Find the word "used" in the data. Return every line where it appears.

━━━━━ DATA FOR THIS TASK ━━━━━

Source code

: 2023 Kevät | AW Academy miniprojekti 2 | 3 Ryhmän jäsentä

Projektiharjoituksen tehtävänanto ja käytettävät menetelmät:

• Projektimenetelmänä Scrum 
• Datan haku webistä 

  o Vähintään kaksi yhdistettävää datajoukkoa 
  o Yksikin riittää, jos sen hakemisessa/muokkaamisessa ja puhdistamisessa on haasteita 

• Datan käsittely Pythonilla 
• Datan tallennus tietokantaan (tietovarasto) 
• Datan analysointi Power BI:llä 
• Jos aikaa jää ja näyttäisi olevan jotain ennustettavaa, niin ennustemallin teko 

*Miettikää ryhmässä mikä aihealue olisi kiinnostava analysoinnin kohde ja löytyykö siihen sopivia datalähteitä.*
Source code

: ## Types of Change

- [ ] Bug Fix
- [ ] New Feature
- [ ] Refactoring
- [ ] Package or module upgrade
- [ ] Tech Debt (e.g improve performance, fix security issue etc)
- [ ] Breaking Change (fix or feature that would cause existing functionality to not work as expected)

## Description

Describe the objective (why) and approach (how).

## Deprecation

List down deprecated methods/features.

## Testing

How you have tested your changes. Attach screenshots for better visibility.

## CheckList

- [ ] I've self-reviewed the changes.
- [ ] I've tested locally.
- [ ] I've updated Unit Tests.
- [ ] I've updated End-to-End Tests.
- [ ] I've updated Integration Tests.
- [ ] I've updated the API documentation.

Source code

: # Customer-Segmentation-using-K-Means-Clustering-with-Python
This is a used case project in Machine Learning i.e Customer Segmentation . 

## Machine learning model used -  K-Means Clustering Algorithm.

━━━━━

EXERCISE RESPONSE ::
This is a used case project in Machine Learning i.e Customer Segmentation . 
## Machine learning model used -  K-Means Clustering Algorithm.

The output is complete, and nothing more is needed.